↓↓↓
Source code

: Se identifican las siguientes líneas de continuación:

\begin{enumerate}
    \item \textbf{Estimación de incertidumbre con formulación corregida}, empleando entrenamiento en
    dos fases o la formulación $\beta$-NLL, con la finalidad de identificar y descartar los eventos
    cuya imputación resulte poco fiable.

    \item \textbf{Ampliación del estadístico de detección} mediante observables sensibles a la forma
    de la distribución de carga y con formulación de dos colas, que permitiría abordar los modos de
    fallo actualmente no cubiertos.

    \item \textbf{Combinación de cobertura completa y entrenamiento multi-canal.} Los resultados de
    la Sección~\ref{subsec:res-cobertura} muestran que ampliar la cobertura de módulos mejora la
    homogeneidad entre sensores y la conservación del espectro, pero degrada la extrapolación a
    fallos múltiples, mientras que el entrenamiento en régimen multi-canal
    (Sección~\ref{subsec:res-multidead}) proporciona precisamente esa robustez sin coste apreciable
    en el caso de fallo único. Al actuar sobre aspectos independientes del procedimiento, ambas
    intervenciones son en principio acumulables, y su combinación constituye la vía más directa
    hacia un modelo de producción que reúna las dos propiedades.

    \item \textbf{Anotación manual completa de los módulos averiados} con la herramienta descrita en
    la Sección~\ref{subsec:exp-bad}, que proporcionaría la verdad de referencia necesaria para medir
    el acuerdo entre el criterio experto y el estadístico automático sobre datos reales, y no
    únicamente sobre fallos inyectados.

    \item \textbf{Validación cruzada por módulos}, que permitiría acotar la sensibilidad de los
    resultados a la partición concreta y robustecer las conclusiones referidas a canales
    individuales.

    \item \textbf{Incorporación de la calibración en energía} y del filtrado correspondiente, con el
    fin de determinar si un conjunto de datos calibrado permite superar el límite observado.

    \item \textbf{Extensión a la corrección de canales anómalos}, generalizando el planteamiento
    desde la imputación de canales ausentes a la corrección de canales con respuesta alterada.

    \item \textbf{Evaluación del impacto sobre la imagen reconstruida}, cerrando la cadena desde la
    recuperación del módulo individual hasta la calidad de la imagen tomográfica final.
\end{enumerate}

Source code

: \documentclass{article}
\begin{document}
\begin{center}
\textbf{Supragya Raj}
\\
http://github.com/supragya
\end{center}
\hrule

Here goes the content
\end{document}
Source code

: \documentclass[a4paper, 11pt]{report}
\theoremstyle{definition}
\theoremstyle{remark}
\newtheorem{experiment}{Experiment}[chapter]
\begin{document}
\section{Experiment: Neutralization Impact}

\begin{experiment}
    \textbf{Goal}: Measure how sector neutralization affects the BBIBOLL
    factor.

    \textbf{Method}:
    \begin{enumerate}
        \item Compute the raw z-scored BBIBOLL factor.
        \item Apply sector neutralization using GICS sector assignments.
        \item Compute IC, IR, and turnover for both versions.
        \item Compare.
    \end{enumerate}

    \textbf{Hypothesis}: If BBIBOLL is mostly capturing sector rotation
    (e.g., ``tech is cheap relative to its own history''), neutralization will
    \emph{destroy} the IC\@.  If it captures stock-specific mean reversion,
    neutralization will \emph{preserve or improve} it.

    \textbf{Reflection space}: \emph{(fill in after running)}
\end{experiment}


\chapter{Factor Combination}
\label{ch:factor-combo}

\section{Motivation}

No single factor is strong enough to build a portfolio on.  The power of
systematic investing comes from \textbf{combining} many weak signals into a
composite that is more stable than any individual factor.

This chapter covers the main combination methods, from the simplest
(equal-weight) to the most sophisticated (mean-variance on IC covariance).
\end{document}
↑↑↑
TASK DIRECTIONS: Give only the number of lines in the data that hold the word "formulación".

TASK RESULT: 3